Ce qui est curieux, c’est que cette affaire n’est pas nouvelle. Dès l’automne 2012 Daimler avait fait connaître son intention de ne pas utiliser le nouveau gaz en raison de son inflammabilité potentielle. Cette position avait entrainé une première mise en garde très claire du commissaire en charge de l’industrie  dès janvier 2013. « Si Daimler ne se conforme pas à ce critère, ses nouveaux modèles ne pourront pas être réceptionnés (…) La Commission européenne doit veiller au respect de cette législation (…) Ce n’est pas la Commission européenne qui a choisi ce nouveau gaz, c’est l’industrie qui l’a retenu après l’avoir testé et validé ». Daimler avait alors demandé un report de six mois de l’entrée en application de la directive, ce qui a été refusé.

Alors pourquoi un grand constructeur européen, membre de l’Alliance Renault-Nissan, et donc associé à ces deux constructeurs par des liens techniques actifs,  et producteur en France de ses Smart, prend-il ce risque ? Il s’agit en effet de modèles à grande diffusion dans la gamme Mercedes, représentant près de la moitié de ses ventes en France. Le préjudice économique est donc réel pour le constructeur d’autant plus que cette position n’a pas vocation à être limitée à la France. L’argument technique semble en effet peu robuste, car il n’a pas été démontré par les tests, et on voit mal Daimler utiliser un argument économique même si ce gaz coûte environ 80€ le kilo. Les motivations de la firme, qui a été soutenue par une agence gouvernementale, donc par le gouvernement , ne paraissent pas claires en l’état actuel du dossier.

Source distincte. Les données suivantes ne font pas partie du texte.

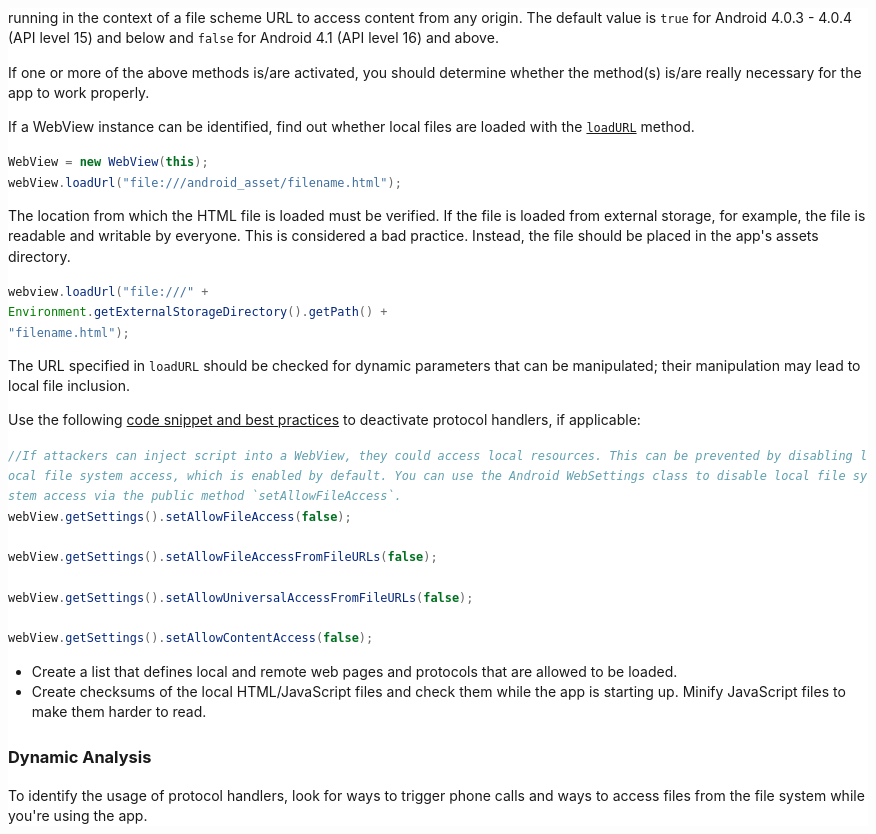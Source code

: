   running in the context of a file scheme URL to access content from any origin.
  The default value is `true` for Android 4.0.3 - 4.0.4 (API level 15) and below
  and `false` for Android 4.1 (API level 16) and above.

If one or more of the above methods is/are activated, you should determine
whether the method(s) is/are really necessary for the app to work properly.

If a WebView instance can be identified, find out whether local files are loaded
with the [`loadURL`](https://goo.gl/4vdSQM "loadURL in WebView") method.

```java
WebView = new WebView(this);
webView.loadUrl("file:///android_asset/filename.html");
```

The location from which the HTML file is loaded must be verified. If the file is
loaded from external storage, for example, the file is readable and writable by
everyone. This is considered a bad practice. Instead, the file should be placed
in the app's assets directory.

```java
webview.loadUrl("file:///" +
Environment.getExternalStorageDirectory().getPath() +
"filename.html");
```

The URL specified in `loadURL` should be checked for dynamic parameters that can
be manipulated; their manipulation may lead to local file inclusion.

Use the following
[code snippet and best practices](https://github.com/nowsecure/secure-mobile-development/blob/master/en/android/webview-best-practices.md#remediation "WebView best practices")
to deactivate protocol handlers, if applicable:

```java
//If attackers can inject script into a WebView, they could access local resources. This can be prevented by disabling local file system access, which is enabled by default. You can use the Android WebSettings class to disable local file system access via the public method `setAllowFileAccess`.
webView.getSettings().setAllowFileAccess(false);

webView.getSettings().setAllowFileAccessFromFileURLs(false);

webView.getSettings().setAllowUniversalAccessFromFileURLs(false);

webView.getSettings().setAllowContentAccess(false);
```

- Create a list that defines local and remote web pages and protocols that are
  allowed to be loaded.
- Create checksums of the local HTML/JavaScript files and check them while the
  app is starting up. Minify JavaScript files to make them harder to read.

### Dynamic Analysis

To identify the usage of protocol handlers, look for ways to trigger phone calls
and ways to access files from the file system while you're using the app.
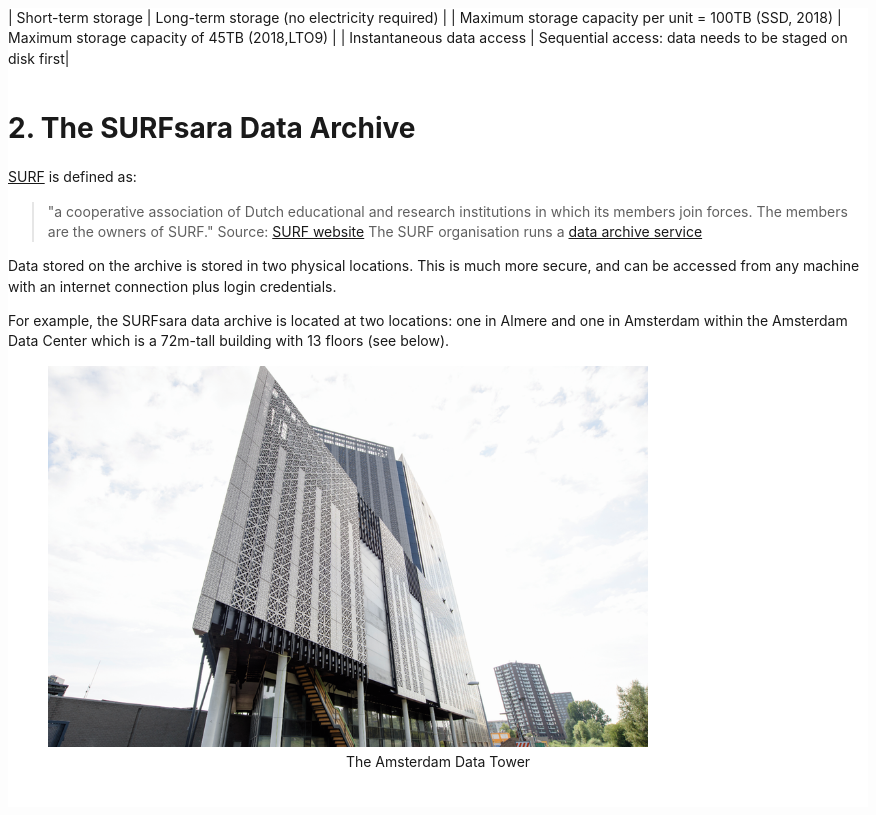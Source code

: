 | Short-term storage                                     | Long-term storage (no electricity required)            | 
| Maximum storage capacity per unit = 100TB (SSD, 2018)  | Maximum storage capacity of 45TB (2018,LTO9)           | 
| Instantaneous data access                              | Sequential access: data needs to be staged on disk first| 


# 2. The SURFsara Data Archive

[SURF](https://www.surf.nl/en) is defined as:
> "a cooperative association of Dutch educational and research institutions in which its members join forces. The members are the owners of SURF."
Source: [SURF website](https://www.surf.nl/en/about-surf/the-surf-cooperative)
The SURF organisation runs a [data archive service](https://www.surf.nl/en/secure-long-term-storage-with-data-archive)


Data stored on the archive is stored in two physical locations. This is much more secure, and can be accessed from any machine with an internet connection plus login credentials.  


For example, the SURFsara data archive is located at two locations: one in Almere and one in Amsterdam within the Amsterdam Data Center which is a 72m-tall building with 13 floors (see below). 

<figure class="figure">
  <img src="../img/06-amsterdam-data-tower.png" alt="Amsterdam Data Tower" width="600px">
  <figcaption><center>The Amsterdam Data Tower</center> </figcaption>
</figure>
<br>
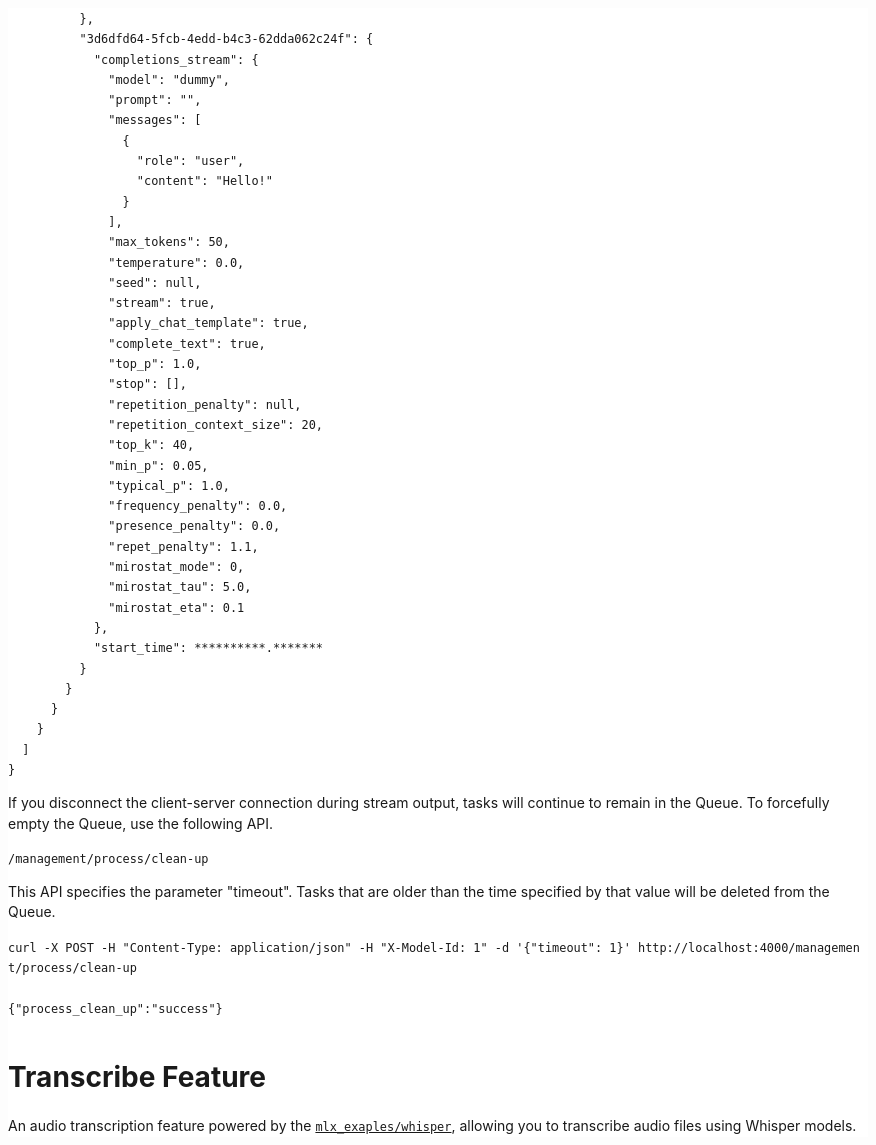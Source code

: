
 ```console
          },
          "3d6dfd64-5fcb-4edd-b4c3-62dda062c24f": {
            "completions_stream": {
              "model": "dummy",
              "prompt": "",
              "messages": [
                {
                  "role": "user",
                  "content": "Hello!"
                }
              ],
              "max_tokens": 50,
              "temperature": 0.0,
              "seed": null,
              "stream": true,
              "apply_chat_template": true,
              "complete_text": true,
              "top_p": 1.0,
              "stop": [],
              "repetition_penalty": null,
              "repetition_context_size": 20,
              "top_k": 40,
              "min_p": 0.05,
              "typical_p": 1.0,
              "frequency_penalty": 0.0,
              "presence_penalty": 0.0,
              "repet_penalty": 1.1,
              "mirostat_mode": 0,
              "mirostat_tau": 5.0,
              "mirostat_eta": 0.1
            },
            "start_time": **********.*******
          }
        }
      }
    }
  ]
}
```

If you disconnect the client-server connection during stream output, tasks will continue to remain in the Queue. To forcefully empty the Queue, use the following API.

`/management/process/clean-up`

This API specifies the parameter "timeout". Tasks that are older than the time specified by that value will be deleted from the Queue.

```console
curl -X POST -H "Content-Type: application/json" -H "X-Model-Id: 1" -d '{"timeout": 1}' http://localhost:4000/management/process/clean-up

{"process_clean_up":"success"}
```
# Transcribe Feature
An audio transcription feature powered by the [`mlx_exaples/whisper`](https://github.com/ml-explore/mlx-examples/tree/main/whisper), allowing you to transcribe audio files using Whisper models.
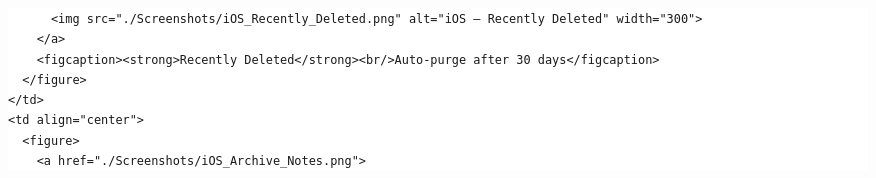           <img src="./Screenshots/iOS_Recently_Deleted.png" alt="iOS – Recently Deleted" width="300">
        </a>
        <figcaption><strong>Recently Deleted</strong><br/>Auto-purge after 30 days</figcaption>
      </figure>
    </td>
    <td align="center">
      <figure>
        <a href="./Screenshots/iOS_Archive_Notes.png">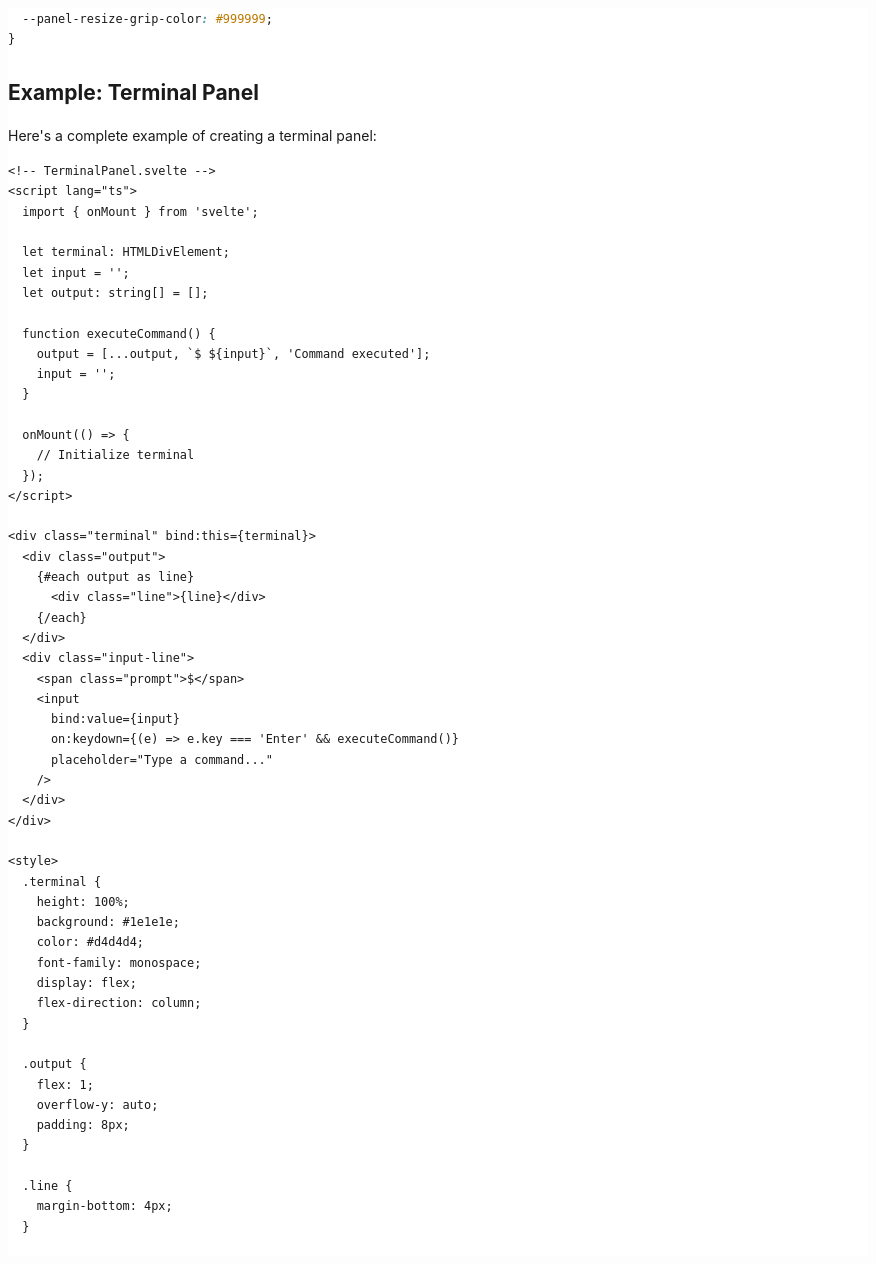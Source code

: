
 ```css
  --panel-resize-grip-color: #999999;
}
```

## Example: Terminal Panel

Here's a complete example of creating a terminal panel:

```svelte
<!-- TerminalPanel.svelte -->
<script lang="ts">
  import { onMount } from 'svelte';
  
  let terminal: HTMLDivElement;
  let input = '';
  let output: string[] = [];
  
  function executeCommand() {
    output = [...output, `$ ${input}`, 'Command executed'];
    input = '';
  }
  
  onMount(() => {
    // Initialize terminal
  });
</script>

<div class="terminal" bind:this={terminal}>
  <div class="output">
    {#each output as line}
      <div class="line">{line}</div>
    {/each}
  </div>
  <div class="input-line">
    <span class="prompt">$</span>
    <input
      bind:value={input}
      on:keydown={(e) => e.key === 'Enter' && executeCommand()}
      placeholder="Type a command..."
    />
  </div>
</div>

<style>
  .terminal {
    height: 100%;
    background: #1e1e1e;
    color: #d4d4d4;
    font-family: monospace;
    display: flex;
    flex-direction: column;
  }
  
  .output {
    flex: 1;
    overflow-y: auto;
    padding: 8px;
  }
  
  .line {
    margin-bottom: 4px;
  }
  
```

L’affaire paraît en effet mal engagée pour Daimler. La Commission européenne, par la voix du commissaire à l’industrie, Antonio Tajani, a  soutenu la position de la France et même menacé l’Allemagne de poursuite pour infraction, après avoir lancé un pré-contentieux à la mi-juin,  si Daimler persistait dans son attitude, le vente du produit utilisé étant interdite dans tous les pays de l’Union.

Cette partie de bras de fer a connu un (premier) dénouement rapide. Convoqués à Bruxelles par la Commission le 17 juillet, les représentants des États membres ont insisté au cours de ce comité d’experts sur "l'impératif de respecter les règles du grand marché et d'assurer une concurrence loyale entre les constructeurs". Plus encore ils ont demandé que "des mesures soient prises pour que tous les nouveaux modèles commercialisés soient mis aux normes et que ceux qui ne le sont pas soient retirés du marché, comme cela a été fait par un Etat membre". La Commission a donné jusqu’au 20 août  au gouvernement allemand pour qu’il s’explique sur ce dossier.

Geste à coloration nationaliste dans un contexte électoral pour montrer que l’Allemagne ne se plie pas à une directive européenne, maladresse technique d’un constructeur, cet accrochage montre à quel point l’Europe est encore fragile y compris sur les bases de la normalisation technique que l’on considérait comme un acquis robuste.